I’m new to this website building thing, so there’s a bit of a little learning cliff. It probably wasn’t the best choice, but I used Yahoo for hosting, and Yahoo Site Builder* for building the site, which is for somebody else. This person does not want her website to be picked up by the search engines. So following instructions, I placed this code in the header of every page:
<meta name=“robots”’ content=“noindex”>
My question is, does this reliably work? Will none of the content be indexed? What about page titles and other header content?
*That’s why I’m asking here–Yahoo’s help center isn’t very – um, helpful.
You can do that plus you can also add a robots.txt file.
Also sign up with Google Webmaster Tools to make sure they get your robots.txt right away. I think you can also specifically delete pages from their index if any do get indexed.
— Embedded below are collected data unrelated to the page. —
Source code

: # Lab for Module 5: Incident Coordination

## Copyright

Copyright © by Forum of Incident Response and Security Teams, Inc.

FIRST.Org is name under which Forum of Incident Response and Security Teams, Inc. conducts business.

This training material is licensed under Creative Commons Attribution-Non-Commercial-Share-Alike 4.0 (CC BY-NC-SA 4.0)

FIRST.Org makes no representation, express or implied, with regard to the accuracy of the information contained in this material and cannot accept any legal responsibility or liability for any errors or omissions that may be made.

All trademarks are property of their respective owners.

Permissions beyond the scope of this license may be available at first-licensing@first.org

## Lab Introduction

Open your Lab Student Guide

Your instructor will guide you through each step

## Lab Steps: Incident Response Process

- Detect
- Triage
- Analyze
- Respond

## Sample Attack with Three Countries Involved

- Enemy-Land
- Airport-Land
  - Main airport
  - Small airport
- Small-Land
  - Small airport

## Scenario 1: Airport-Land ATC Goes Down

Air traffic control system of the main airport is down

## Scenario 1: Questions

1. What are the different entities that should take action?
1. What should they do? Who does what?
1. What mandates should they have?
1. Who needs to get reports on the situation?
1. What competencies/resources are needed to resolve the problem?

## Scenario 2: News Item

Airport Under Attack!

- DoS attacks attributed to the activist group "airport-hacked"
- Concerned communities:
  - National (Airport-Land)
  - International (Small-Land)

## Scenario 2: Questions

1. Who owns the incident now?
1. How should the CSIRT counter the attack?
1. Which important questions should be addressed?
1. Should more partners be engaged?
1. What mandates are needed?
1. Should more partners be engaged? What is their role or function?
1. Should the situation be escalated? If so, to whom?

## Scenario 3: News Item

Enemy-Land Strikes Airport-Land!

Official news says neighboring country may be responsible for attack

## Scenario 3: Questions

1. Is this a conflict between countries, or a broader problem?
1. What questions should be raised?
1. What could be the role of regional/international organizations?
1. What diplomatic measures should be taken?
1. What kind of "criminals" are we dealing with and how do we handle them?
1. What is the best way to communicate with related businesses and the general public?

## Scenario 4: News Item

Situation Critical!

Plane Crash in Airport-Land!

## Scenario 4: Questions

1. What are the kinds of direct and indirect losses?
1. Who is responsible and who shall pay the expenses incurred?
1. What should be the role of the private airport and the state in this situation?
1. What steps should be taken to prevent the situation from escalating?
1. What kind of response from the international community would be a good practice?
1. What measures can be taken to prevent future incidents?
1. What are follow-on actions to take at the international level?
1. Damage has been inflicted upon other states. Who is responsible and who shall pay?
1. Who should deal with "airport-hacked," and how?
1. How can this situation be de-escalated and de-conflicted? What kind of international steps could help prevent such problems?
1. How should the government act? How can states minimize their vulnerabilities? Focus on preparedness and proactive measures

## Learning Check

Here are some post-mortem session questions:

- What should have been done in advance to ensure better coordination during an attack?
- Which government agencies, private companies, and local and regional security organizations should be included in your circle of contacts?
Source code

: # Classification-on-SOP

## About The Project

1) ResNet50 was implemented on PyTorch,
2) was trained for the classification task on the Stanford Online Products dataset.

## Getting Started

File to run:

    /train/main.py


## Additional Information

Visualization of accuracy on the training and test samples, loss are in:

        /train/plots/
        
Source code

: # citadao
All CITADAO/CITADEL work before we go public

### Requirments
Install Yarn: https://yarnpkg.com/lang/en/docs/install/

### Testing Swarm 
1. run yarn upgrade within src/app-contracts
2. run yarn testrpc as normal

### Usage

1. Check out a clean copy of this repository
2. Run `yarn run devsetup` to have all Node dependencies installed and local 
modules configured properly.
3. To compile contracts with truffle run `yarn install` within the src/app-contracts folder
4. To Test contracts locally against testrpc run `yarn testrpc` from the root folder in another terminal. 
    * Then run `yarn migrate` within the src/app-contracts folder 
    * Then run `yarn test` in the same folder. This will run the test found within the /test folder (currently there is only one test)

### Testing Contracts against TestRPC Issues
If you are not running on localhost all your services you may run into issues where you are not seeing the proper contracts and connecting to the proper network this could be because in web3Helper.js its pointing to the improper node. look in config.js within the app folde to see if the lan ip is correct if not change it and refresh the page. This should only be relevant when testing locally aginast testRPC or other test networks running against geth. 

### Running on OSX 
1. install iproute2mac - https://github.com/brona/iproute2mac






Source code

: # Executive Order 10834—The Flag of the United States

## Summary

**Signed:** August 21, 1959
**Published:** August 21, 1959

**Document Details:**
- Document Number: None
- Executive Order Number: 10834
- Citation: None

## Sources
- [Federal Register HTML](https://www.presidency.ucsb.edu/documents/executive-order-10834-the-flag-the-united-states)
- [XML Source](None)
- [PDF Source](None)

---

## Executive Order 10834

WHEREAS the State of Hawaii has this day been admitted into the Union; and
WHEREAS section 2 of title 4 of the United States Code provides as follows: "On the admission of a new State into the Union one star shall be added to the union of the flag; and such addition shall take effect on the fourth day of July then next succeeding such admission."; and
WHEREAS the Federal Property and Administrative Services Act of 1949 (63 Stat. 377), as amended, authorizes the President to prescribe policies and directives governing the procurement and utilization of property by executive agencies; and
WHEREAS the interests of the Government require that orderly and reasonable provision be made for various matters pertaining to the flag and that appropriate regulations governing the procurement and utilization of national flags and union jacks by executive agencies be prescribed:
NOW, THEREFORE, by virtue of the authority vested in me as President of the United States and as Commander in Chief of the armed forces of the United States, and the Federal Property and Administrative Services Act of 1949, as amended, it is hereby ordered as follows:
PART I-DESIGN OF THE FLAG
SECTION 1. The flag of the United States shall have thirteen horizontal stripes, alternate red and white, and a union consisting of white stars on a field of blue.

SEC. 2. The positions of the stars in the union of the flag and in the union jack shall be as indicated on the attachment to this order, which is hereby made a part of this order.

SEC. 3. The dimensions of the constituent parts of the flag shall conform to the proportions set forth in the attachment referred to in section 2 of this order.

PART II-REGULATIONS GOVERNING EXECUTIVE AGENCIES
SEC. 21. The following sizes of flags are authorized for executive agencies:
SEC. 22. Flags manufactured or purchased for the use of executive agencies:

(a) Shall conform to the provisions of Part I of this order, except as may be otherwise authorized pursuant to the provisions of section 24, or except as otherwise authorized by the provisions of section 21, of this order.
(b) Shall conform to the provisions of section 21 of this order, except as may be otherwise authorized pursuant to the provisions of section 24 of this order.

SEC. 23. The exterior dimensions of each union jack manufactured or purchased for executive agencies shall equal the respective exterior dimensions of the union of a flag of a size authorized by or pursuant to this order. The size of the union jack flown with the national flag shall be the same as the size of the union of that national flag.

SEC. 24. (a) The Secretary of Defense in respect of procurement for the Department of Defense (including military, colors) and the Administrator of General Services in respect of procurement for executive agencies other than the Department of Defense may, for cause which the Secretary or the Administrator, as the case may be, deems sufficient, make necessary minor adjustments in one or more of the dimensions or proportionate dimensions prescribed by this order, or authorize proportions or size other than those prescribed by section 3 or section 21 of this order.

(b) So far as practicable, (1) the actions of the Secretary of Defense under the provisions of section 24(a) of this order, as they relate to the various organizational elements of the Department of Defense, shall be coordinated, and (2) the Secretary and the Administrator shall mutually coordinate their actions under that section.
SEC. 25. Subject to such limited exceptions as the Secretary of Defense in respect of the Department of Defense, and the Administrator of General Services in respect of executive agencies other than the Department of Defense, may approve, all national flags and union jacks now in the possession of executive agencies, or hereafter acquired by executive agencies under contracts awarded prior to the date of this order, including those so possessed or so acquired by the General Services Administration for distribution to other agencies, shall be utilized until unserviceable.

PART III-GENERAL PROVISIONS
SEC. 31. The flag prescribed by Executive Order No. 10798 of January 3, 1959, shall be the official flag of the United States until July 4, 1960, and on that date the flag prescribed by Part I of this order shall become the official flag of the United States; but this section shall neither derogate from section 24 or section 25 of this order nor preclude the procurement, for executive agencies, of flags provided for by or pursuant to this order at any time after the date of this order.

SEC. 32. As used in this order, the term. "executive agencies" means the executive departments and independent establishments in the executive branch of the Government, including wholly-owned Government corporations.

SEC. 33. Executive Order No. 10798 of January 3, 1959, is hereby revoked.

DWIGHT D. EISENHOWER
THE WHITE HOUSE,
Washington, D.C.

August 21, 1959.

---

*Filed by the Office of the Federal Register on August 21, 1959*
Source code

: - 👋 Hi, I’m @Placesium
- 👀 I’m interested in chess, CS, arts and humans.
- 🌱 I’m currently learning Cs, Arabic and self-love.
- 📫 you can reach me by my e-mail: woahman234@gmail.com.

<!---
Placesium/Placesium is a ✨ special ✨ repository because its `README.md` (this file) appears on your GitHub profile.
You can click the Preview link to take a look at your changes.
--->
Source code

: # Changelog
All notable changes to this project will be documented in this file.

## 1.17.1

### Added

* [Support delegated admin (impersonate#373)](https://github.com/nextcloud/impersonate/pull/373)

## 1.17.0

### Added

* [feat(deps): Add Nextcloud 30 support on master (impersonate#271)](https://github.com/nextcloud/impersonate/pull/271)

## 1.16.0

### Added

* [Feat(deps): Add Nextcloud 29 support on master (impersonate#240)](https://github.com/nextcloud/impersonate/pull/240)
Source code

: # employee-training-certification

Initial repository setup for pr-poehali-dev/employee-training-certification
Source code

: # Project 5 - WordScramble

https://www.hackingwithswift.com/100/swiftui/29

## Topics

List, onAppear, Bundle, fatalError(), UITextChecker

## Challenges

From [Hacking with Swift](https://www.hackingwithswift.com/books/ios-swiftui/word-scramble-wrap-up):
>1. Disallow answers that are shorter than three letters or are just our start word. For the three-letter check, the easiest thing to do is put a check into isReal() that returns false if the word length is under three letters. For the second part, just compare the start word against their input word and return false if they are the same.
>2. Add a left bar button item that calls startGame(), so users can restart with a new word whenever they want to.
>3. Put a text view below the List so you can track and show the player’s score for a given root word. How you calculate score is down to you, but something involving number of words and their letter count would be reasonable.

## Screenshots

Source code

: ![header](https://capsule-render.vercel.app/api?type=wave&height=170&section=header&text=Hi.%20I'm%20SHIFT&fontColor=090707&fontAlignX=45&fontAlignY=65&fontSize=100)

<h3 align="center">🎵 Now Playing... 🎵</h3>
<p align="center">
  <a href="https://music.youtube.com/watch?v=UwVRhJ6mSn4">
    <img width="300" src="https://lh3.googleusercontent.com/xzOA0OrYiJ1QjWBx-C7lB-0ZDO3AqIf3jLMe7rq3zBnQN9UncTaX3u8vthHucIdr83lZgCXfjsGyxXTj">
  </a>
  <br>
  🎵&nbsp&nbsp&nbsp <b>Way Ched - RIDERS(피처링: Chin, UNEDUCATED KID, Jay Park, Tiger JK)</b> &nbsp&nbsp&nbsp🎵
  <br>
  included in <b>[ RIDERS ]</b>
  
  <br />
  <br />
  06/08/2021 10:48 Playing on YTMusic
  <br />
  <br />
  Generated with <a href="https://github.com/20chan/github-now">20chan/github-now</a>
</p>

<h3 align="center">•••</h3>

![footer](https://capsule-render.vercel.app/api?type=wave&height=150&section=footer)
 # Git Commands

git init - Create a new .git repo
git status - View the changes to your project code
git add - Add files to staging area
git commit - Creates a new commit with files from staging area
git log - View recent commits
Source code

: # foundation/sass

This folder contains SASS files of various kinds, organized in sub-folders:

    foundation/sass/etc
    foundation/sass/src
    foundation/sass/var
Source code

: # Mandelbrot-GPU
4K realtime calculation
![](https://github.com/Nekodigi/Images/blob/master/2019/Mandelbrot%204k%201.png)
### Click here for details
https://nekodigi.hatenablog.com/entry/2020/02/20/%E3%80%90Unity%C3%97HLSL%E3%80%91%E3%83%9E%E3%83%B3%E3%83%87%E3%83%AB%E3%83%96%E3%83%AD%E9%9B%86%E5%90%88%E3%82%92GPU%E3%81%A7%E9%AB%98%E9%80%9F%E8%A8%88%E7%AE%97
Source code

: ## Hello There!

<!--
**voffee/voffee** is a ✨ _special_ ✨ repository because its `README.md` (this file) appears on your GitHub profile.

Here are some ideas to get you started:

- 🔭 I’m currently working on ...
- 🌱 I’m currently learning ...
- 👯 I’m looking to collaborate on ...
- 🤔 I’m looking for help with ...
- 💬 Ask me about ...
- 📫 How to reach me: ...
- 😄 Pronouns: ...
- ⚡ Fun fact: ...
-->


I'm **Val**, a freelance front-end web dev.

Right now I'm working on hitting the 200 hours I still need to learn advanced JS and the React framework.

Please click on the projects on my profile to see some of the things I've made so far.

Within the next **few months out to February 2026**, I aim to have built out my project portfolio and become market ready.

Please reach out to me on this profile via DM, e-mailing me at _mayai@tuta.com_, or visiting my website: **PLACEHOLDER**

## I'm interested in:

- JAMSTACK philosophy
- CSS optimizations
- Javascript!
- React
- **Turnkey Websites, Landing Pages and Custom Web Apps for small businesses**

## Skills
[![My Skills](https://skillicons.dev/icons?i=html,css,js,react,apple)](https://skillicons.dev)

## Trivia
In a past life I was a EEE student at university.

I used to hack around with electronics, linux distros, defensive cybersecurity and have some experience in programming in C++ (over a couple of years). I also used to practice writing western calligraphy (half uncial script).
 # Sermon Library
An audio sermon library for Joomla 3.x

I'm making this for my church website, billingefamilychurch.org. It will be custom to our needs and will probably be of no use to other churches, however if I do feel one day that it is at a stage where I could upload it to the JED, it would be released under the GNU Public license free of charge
You can do the same using Yahoo’s tools
I don’t know if there are any unscrupulous spiders/robots out there that would ignore the nofollow and noindex rules, and robots.txt. But, if something does pick it up and then Google or Yahoo gets links via the unscrupulous spiders, you can use those tools to remove.
There are. Email address-harvesting spambots love to look at robots.txt for pages that may have email addresses on them.
But the major search engines will respect the rules in robots.txt and your meta tags (as long as they’re written properly.)
If I understand the implications of this–if I happen to build another website that I don’t want to hide from the search engines, I should still hide the contact page then, right?
Really it’s just best to not post email addresses directly to the web. Either present them as a graphic or use a contact form that doesn’t have the email address in the html.
It’s best to use a php or perl script (there are tons of free ones online if you Google around) and make a contact form.
You can also Google around for known robots that refuse to obey the noindex meta tag and you can exclude those IP addresses.
Also beware of fake things. Like many email bots will produce a standard message threatening legal action, that way you’ll reply and they’ll get your addresses.
Best way I found is to create a php form, that way your email address stays hid behind the server. But make up a weird email address and change it every month. Since the php contact form will not show any email you can change emails whenever you need to.
I’m curious about this decision (in a non-challenging way) - she does realise that her site will still be accessible to the general public, if they know where it is or follow an inbound link (which probably will be indexed) from some other site?
Why would anyone want a website, but not want people to find it? I’m genuinely puzzled.